分析的アプローチが左脳的取り組みだとすれば,イメージ戦略は右脳的です。

演奏の問題を探るのに,細かく一音一音に分解していけばつき当たるものはあるはずです。こちらは分析的アプローチと言えるでしょう。もちろん普通にやる楽曲分析(アナリーゼ)は文字通り分析的アプローチです。前回挙げた,頭の中で歌うとか強弱とか息とかは右脳的イメージ戦略に近い気もするのですが,明示的でアナリーゼとも対応しますので,音楽的側面での分析的アプローチと言えるのではないかと思います。一方,「左手でひく」とか,「移動しながら弾く」とか,あり得ない事をさもありそうに言うわけですから,こちらは(技術的側面での)イメージ戦略でしょう。

イメージ戦略は分析的アプローチに比べ,はまれば強いと言えます。問題を一瞬で解決する力を持ちますが,はまらなければ,意味不明で効果は期待できません。もともと合理的な意味は無いわけですから,その多用は無用だと思います。指導者でも,分析的アプローチ優位の人と,イメージ戦略優位の人がいると思いますが,音楽をやる人には右脳タイプは多そうですから,案外,後者の方も多いのかもしれません。その辺も含めて,先生と生徒との相性がありそうです。音楽家タイプの先生が,実務家タイプの生徒を教えるのは難しそうですし,その逆も,やはり難しいでしょう。

音楽に関する知識も無いよりもあった方が良いに決まっていますが,やはり優先順位だろうと思います。技術に関する事であれば,まずは分析的アプローチが先で,それで足りない分をイメージ戦略で補う。音楽的側面に関してもそうだと思います。技術面と音楽面とは切り離せない事項もあるとは思いますが,先ずは技術的側面と音楽的側面を整理して,それらそれぞれにおいて分析的アプローチとイメージ戦略とを適用すべきだと思います。
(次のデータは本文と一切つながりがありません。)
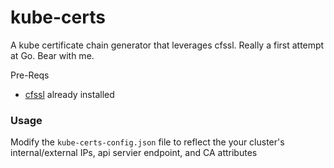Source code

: # kube-certs
A kube certificate chain generator that leverages cfssl. Really a first attempt at Go. Bear with me.

Pre-Reqs
- [cfssl](https://github.com/cloudflare/cfssl) already installed

### Usage
Modify the `kube-certs-config.json` file to reflect the your cluster's internal/external IPs, api servier endpoint, and CA attributes
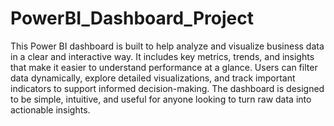 # PowerBI_Dashboard_Project
This Power BI dashboard is built to help analyze and visualize business data in a clear and interactive way. It includes key metrics, trends, and insights that make it easier to understand performance at a glance. Users can filter data dynamically, explore detailed visualizations, and track important indicators to support informed decision-making. The dashboard is designed to be simple, intuitive, and useful for anyone looking to turn raw data into actionable insights.
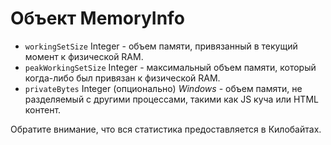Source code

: # Объект MemoryInfo

* `workingSetSize` Integer - объем памяти, привязанный в текущий момент к физической RAM.
* `peakWorkingSetSize` Integer - максимальный объем памяти, который когда-либо был привязан к физической RAM.
* `privateBytes` Integer (опционально) _Windows_ - объем памяти, не разделяемый с другими процессами, такими как JS куча или HTML контент.

Обратите внимание, что вся статистика предоставляется ​​в Килобайтах.
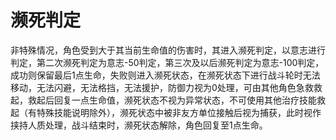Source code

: # 濒死判定

非特殊情况，角色受到大于其当前生命值的伤害时，其进入濒死判定，以意志进行判定，第二次濒死判定为意志-50判定，第三次及以后濒死判定为意志-100判定，成功则保留最后1点生命，失败则进入濒死状态，在濒死状态下进行战斗轮时无法移动，无法闪避，无法格挡，无法援护，防御力视为0处理，可由其他角色急救救起，救起后回复一点生命值，濒死状态不视为异常状态，不可使用其他治疗技能救起（有特殊技能说明除外），濒死状态中被非友方单位接触后视为捕获，此时视作挟持人质处理，战斗结束时，濒死状态解除，角色回复至1点生命。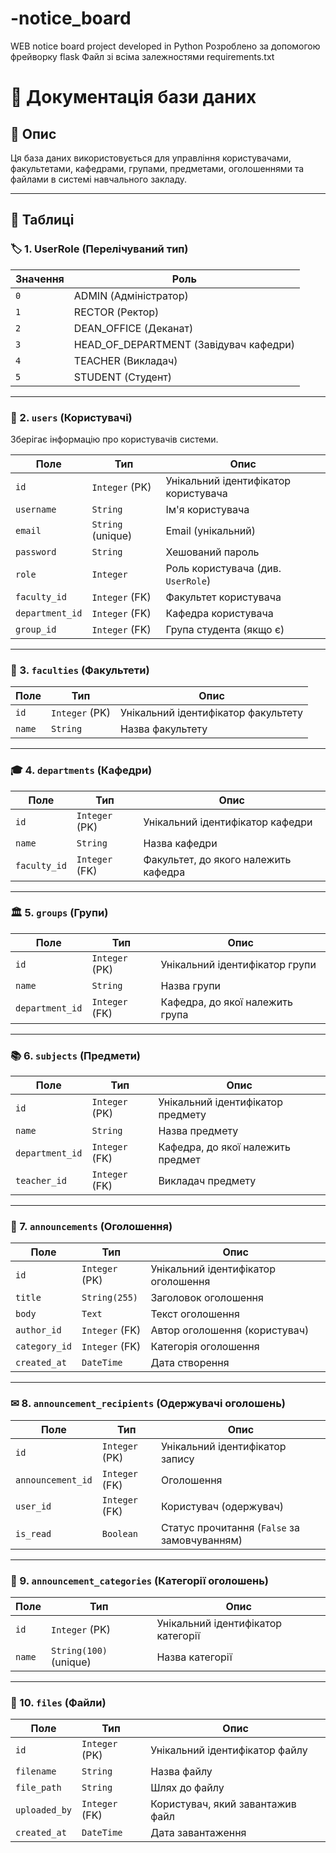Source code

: # -notice_board
WEB notice board project developed in Python 
Розроблено за допомогою фрейворку flask
Файл зі всіма залежностями requirements.txt

# 📌 Документація бази даних

## 📌 Опис
Ця база даних використовується для управління користувачами, факультетами, кафедрами, групами, предметами, оголошеннями та файлами в системі навчального закладу.

---

## 📌 Таблиці

### 🏷 1. UserRole (Перелічуваний тип)
| Значення | Роль |
|----------|-------------------------------|
| `0`      | ADMIN (Адміністратор) |
| `1`      | RECTOR (Ректор) |
| `2`      | DEAN_OFFICE (Деканат) |
| `3`      | HEAD_OF_DEPARTMENT (Завідувач кафедри) |
| `4`      | TEACHER (Викладач) |
| `5`      | STUDENT (Студент) |

---

### 👤 2. `users` (Користувачі)
Зберігає інформацію про користувачів системи.

| Поле           | Тип           | Опис |
|---------------|--------------|------|
| `id`         | `Integer` (PK) | Унікальний ідентифікатор користувача |
| `username`   | `String`       | Ім'я користувача |
| `email`      | `String` (unique) | Email (унікальний) |
| `password`   | `String`       | Хешований пароль |
| `role`       | `Integer`      | Роль користувача (див. `UserRole`) |
| `faculty_id` | `Integer` (FK) | Факультет користувача |
| `department_id` | `Integer` (FK) | Кафедра користувача |
| `group_id`   | `Integer` (FK) | Група студента (якщо є) |

---

### 🏫 3. `faculties` (Факультети)
| Поле   | Тип           | Опис |
|--------|--------------|------|
| `id`   | `Integer` (PK) | Унікальний ідентифікатор факультету |
| `name` | `String`       | Назва факультету |

---

### 🎓 4. `departments` (Кафедри)
| Поле        | Тип           | Опис |
|-------------|--------------|------|
| `id`        | `Integer` (PK) | Унікальний ідентифікатор кафедри |
| `name`      | `String`       | Назва кафедри |
| `faculty_id` | `Integer` (FK) | Факультет, до якого належить кафедра |

---

### 🏛 5. `groups` (Групи)
| Поле         | Тип           | Опис |
|-------------|--------------|------|
| `id`        | `Integer` (PK) | Унікальний ідентифікатор групи |
| `name`      | `String`       | Назва групи |
| `department_id` | `Integer` (FK) | Кафедра, до якої належить група |

---

### 📚 6. `subjects` (Предмети)
| Поле         | Тип           | Опис |
|-------------|--------------|------|
| `id`        | `Integer` (PK) | Унікальний ідентифікатор предмету |
| `name`      | `String`       | Назва предмету |
| `department_id` | `Integer` (FK) | Кафедра, до якої належить предмет |
| `teacher_id` | `Integer` (FK) | Викладач предмету |

---

### 📢 7. `announcements` (Оголошення)
| Поле         | Тип           | Опис |
|-------------|--------------|------|
| `id`        | `Integer` (PK) | Унікальний ідентифікатор оголошення |
| `title`     | `String(255)`  | Заголовок оголошення |
| `body`      | `Text`         | Текст оголошення |
| `author_id` | `Integer` (FK) | Автор оголошення (користувач) |
| `category_id` | `Integer` (FK) | Категорія оголошення |
| `created_at` | `DateTime` | Дата створення |

---

### ✉ 8. `announcement_recipients` (Одержувачі оголошень)
| Поле            | Тип           | Опис |
|-----------------|--------------|------|
| `id`           | `Integer` (PK) | Унікальний ідентифікатор запису |
| `announcement_id` | `Integer` (FK) | Оголошення |
| `user_id`      | `Integer` (FK) | Користувач (одержувач) |
| `is_read`      | `Boolean` | Статус прочитання (`False` за замовчуванням) |

---

### 📑 9. `announcement_categories` (Категорії оголошень)
| Поле   | Тип           | Опис |
|--------|--------------|------|
| `id`   | `Integer` (PK) | Унікальний ідентифікатор категорії |
| `name` | `String(100)` (unique) | Назва категорії |

---

### 📁 10. `files` (Файли)
| Поле         | Тип           | Опис |
|-------------|--------------|------|
| `id`        | `Integer` (PK) | Унікальний ідентифікатор файлу |
| `filename`  | `String`       | Назва файлу |
| `file_path` | `String`       | Шлях до файлу |
| `uploaded_by` | `Integer` (FK) | Користувач, який завантажив файл |
| `created_at` | `DateTime` | Дата завантаження |


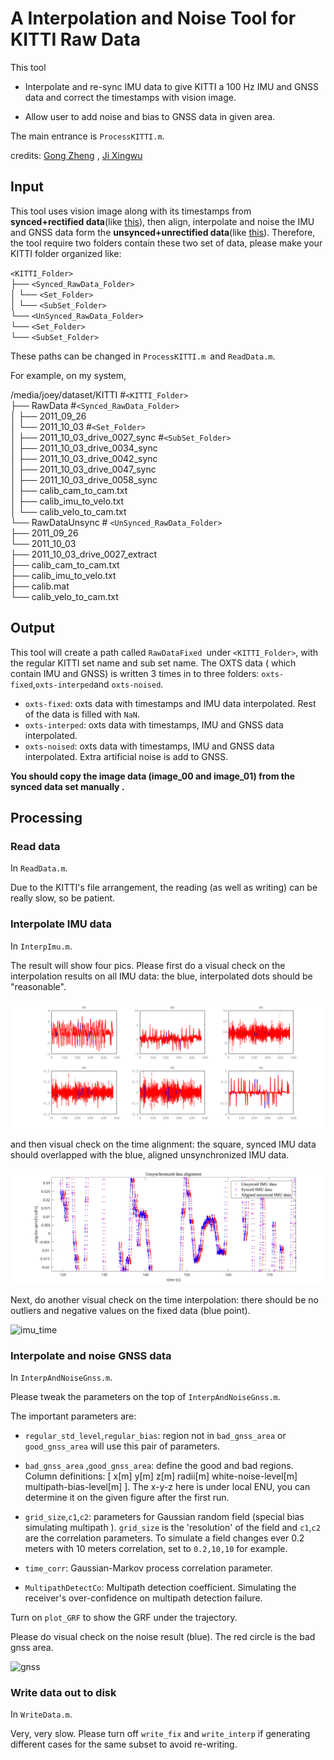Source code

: # A Interpolation and Noise Tool for KITTI Raw Data

This tool

- Interpolate and re-sync IMU data to give KITTI a 100 Hz IMU and GNSS data and correct the timestamps with vision image.

- Allow user to add noise and bias to GNSS data in given area.

The main entrance is  `ProcessKITTI.m`. 

credits: [Gong Zheng](https://github.com/gauxonz) , [Ji Xingwu](https://github.com/jixingwu)



## Input

This tool uses vision image along with its timestamps from **synced+rectified data**(like [this](https://s3.eu-central-1.amazonaws.com/avg-kitti/raw_data/2011_10_03_drive_0027/2011_10_03_drive_0027_sync.zip)), then align, interpolate and noise the IMU and GNSS data form the **unsynced+unrectified data**(like [this](https://s3.eu-central-1.amazonaws.com/avg-kitti/raw_data/2011_10_03_drive_0027/2011_10_03_drive_0027_extract.zip)).  Therefore, the tool require two folders contain these two set of data, please make your KITTI folder organized like:

`<KITTI_Folder>`  
├──  `<Synced_RawData_Folder>`  
│   └── `<Set_Folder>`  
│       	└── `<SubSet_Folder>`  
└──  `<UnSynced_RawData_Folder>`  
    └── `<Set_Folder>`  
       	└── `<SubSet_Folder>`

These paths can be changed in `ProcessKITTI.m `and `ReadData.m`.



For example, on my system,

/media/joey/dataset/KITTI		#`<KITTI_Folder>`  
├── RawData							 #`<Synced_RawData_Folder>`  
│   ├── 2011_09_26  
│   └── 2011_10_03					#`<Set_Folder>`  
│       	├── 2011_10_03_drive_0027_sync	#`<SubSet_Folder>`  
│       	├── 2011_10_03_drive_0034_sync  
│       	├── 2011_10_03_drive_0042_sync  
│       	├── 2011_10_03_drive_0047_sync  
│       	├── 2011_10_03_drive_0058_sync  
│       	├── calib_cam_to_cam.txt  
│       	├── calib_imu_to_velo.txt  
│       	└── calib_velo_to_cam.txt  
└── RawDataUnsync			# `<UnSynced_RawData_Folder>`  
    ├── 2011_09_26  
	└── 2011_10_03  
        	├── 2011_10_03_drive_0027_extract  
        	├── calib_cam_to_cam.txt  
        	├── calib_imu_to_velo.txt  
        	├── calib.mat  
        	└── calib_velo_to_cam.txt

## Output

This tool will create a path called `RawDataFixed `under `<KITTI_Folder>`, with the regular KITTI set name and sub set name. The OXTS data ( which contain IMU and GNSS) is written 3 times in to three folders: `oxts-fixed`,`oxts-interped`and `oxts-noised`. 

- `oxts-fixed`: oxts data with timestamps and IMU data interpolated. Rest of the data is filled with `NaN`.
- `oxts-interped`: oxts data with timestamps, IMU and GNSS data interpolated.
- `oxts-noised`: oxts data with timestamps, IMU and GNSS data interpolated. Extra artificial noise is add to GNSS.

**You should copy the image data (image_00 and image_01) from the synced data set manually .**

## Processing 

### Read data

In `ReadData.m`.

Due to the KITTI's file arrangement, the reading (as well as writing) can be really slow, so be patient.

### Interpolate IMU data

In `InterpImu.m`.

The result will show four pics. Please first do a visual check on the interpolation results on all IMU data: the blue, interpolated dots should be "reasonable".

![imu-data-interp](doc/imu_data.svg)

and then visual check on the time alignment: the square, synced IMU data should overlapped with the blue, aligned unsynchronized IMU data.

![imu_align](doc/imu_align.svg)

Next, do another visual check on the time interpolation: there should be no outliers and negative values on the fixed data (blue point).

![imu_time](doc/imu_time.svg)

### Interpolate and noise GNSS data

In `InterpAndNoiseGnss.m`.

Please tweak the parameters on the top of `InterpAndNoiseGnss.m`.

The important parameters are:

-  `regular_std_level`,`regular_bias`: region not in `bad_gnss_area` or `good_gnss_area` will use this pair of parameters.

- `bad_gnss_area` ,`good_gnss_area`: define the good and bad regions. Column definitions: [ x[m]	y[m]    z[m]  radii[m]  white-noise-level[m] multipath-bias-level[m]  ]. The x-y-z here is under local ENU, you can determine it on the given figure after the first run.
- `grid_size`,`c1`,`c2`: parameters for Gaussian random field (special bias simulating multipath ). `grid_size` is the 'resolution' of the field and `c1`,`c2` are the correlation parameters. To simulate a field changes ever 0.2 meters with 10 meters correlation, set to `0.2,10,10` for example.

- `time_corr`: Gaussian-Markov process correlation parameter. 

- `MultipathDetectCo`: Multipath detection coefficient. Simulating the receiver's over-confidence on multipath detection failure. 

Turn on `plot_GRF` to show the GRF under the trajectory.

Please do visual check on the noise result (blue). The red circle is the bad gnss area.

![gnss](doc/grf.svg)



### Write data out to disk

In `WriteData.m`.

Very, very slow. Please turn off `write_fix` and `write_interp` if generating different cases for the same subset to avoid re-writing.

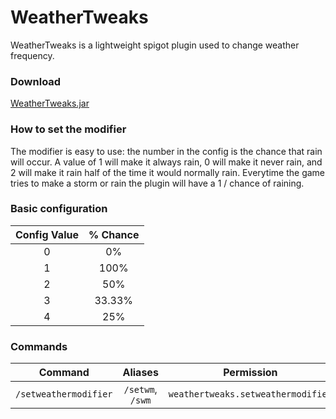 # WeatherTweaks
WeatherTweaks is a lightweight spigot plugin used
to change weather frequency.

### Download
[WeatherTweaks.jar](https://github.com/bryce-schultz/WeatherTweaks/raw/master/target/WeatherTweaks.jar)

### How to set the modifier
The modifier is easy to use: the number in the config
is the chance that rain will occur. A value of 1 will make
it always rain, 0 will make it never rain, and 2 will make
it rain half of the time it would normally rain. Everytime
the game tries to make a storm or rain the plugin will
have a 1 / <modifier> chance of raining.

### Basic configuration
| Config Value | % Chance    |
|:------------:|:------------:|
|0             |0%            | 
|1             |100%          |
|2             |50%           |
|3             |33.33%        |
|4             |25%           |

### Commands
| Command | Aliases | Permission |
|:-------:|:-------:|:----------:|
|`/setweathermodifier` |`/setwm`, `/swm`|`weathertweaks.setweathermodifier`|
それらの整理をせず,あれもこれもとごっちゃにしてしまう事は好ましくないと思います。響くところがあればそれはそれで効果的だろうと思いますが,要は優先順位です。なかなか人間いっぺんには消化できません。基礎技術の不足しているところに音楽的側面をイメージで語っても,演奏はあまり良くならないです(分かっていてもその様には弾けない)し,むろん技術練習の分析ばかりで音楽的側面の意識がなければなかなか音楽的成長は無いでしょう。